▶ **Records from a collection**
____________

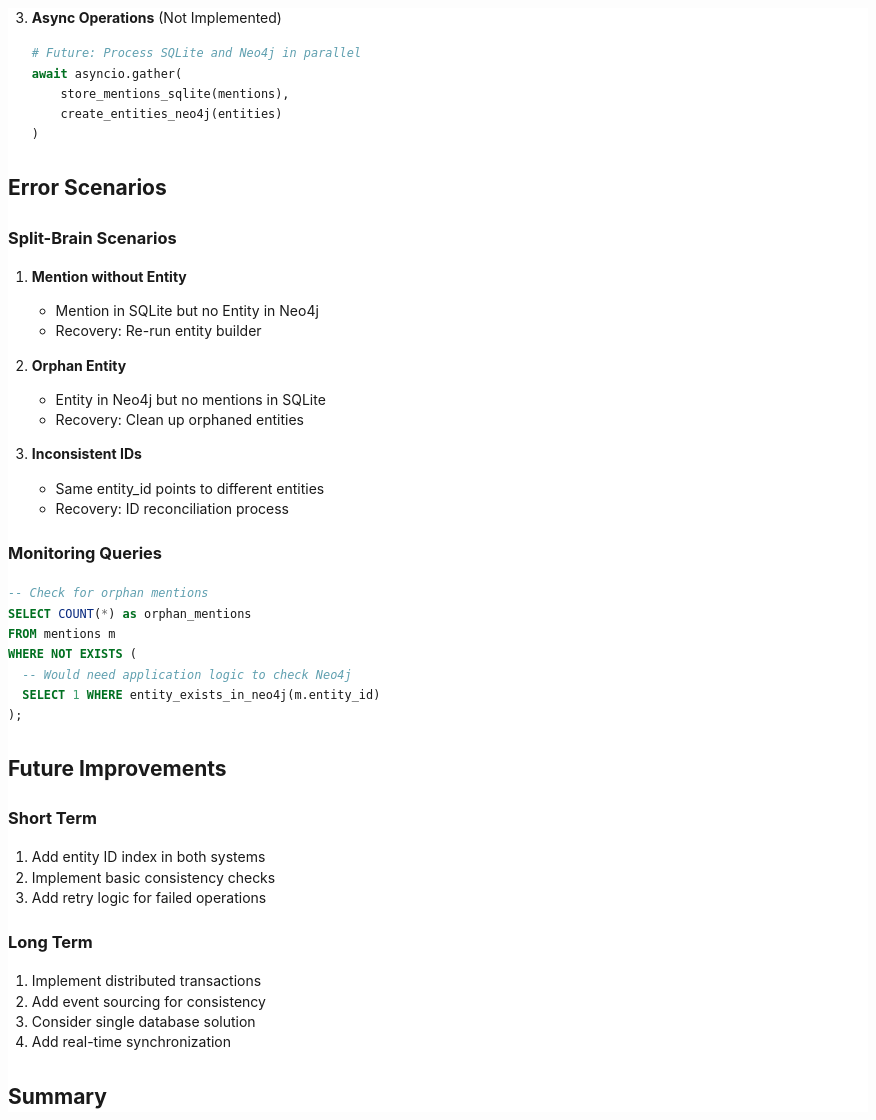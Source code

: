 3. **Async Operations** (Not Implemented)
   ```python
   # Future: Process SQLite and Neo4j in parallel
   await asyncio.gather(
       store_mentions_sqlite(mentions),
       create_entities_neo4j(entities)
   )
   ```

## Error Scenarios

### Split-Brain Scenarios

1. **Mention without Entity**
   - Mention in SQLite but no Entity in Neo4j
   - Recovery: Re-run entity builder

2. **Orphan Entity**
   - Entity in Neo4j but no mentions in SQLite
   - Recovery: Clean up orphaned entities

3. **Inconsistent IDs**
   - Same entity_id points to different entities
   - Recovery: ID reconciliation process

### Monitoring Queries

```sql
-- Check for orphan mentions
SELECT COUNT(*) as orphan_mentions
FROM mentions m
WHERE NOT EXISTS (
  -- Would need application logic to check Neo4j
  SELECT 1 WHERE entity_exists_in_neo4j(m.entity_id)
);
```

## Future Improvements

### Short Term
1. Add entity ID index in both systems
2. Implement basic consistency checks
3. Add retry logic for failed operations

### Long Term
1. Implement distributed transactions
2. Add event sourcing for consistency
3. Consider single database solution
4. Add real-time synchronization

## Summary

____________

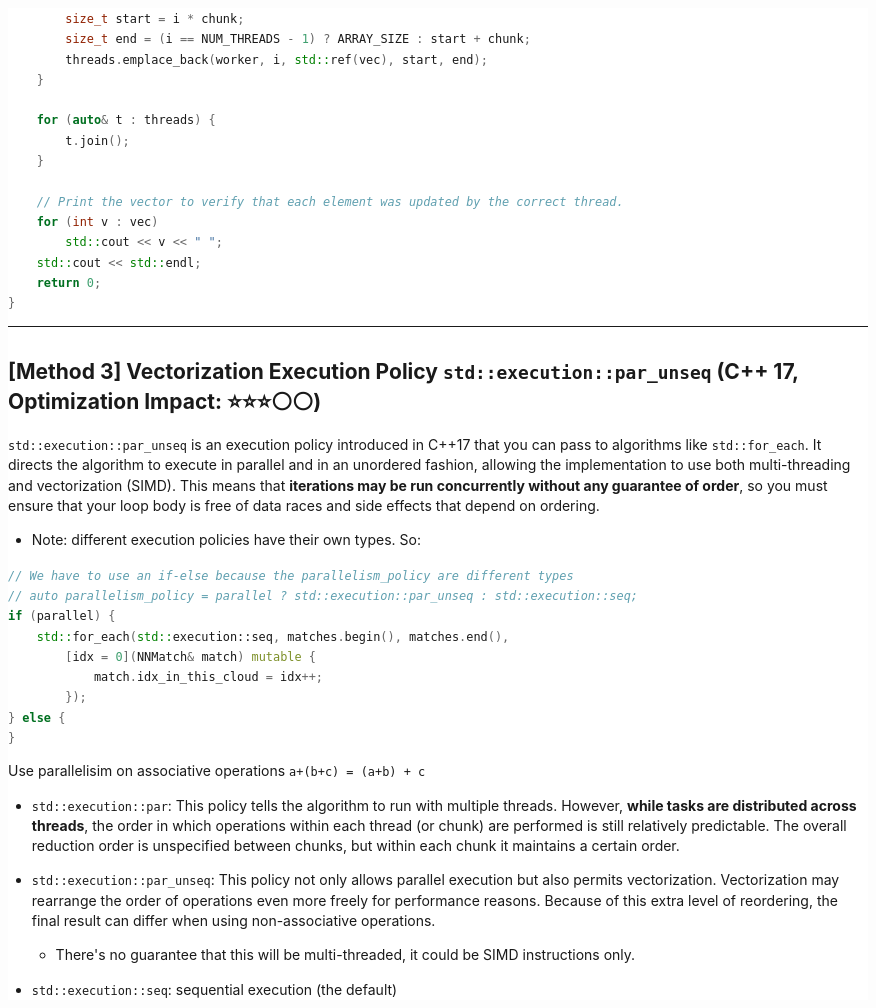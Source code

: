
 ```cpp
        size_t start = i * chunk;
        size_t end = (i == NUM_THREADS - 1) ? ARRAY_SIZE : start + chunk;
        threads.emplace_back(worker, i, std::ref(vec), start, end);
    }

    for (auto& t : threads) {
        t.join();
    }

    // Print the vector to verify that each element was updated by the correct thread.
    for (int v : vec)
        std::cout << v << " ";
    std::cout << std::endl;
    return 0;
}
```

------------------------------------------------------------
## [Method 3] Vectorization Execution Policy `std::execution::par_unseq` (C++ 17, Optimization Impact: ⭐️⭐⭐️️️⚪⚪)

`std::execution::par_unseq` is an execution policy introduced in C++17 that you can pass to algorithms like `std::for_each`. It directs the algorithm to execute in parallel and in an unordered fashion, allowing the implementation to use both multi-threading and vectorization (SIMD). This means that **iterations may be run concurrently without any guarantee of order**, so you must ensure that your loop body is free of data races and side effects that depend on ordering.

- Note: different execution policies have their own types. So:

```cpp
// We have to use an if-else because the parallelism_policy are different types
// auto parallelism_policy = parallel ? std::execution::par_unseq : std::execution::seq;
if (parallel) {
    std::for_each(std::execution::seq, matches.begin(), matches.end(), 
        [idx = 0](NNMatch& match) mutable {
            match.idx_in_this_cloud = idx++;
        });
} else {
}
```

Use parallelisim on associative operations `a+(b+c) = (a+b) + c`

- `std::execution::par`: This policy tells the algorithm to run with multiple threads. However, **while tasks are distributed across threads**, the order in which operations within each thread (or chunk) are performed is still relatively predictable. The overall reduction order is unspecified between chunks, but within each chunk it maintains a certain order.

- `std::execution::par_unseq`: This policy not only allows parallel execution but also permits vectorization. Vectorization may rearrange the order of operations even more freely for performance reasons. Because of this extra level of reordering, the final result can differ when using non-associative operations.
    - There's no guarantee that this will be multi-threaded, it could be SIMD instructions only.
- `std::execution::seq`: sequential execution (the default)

____________

What is the number of lines in the records that hold the word "distributed"? Answer with that number by itself.

▶ **REPLY**
2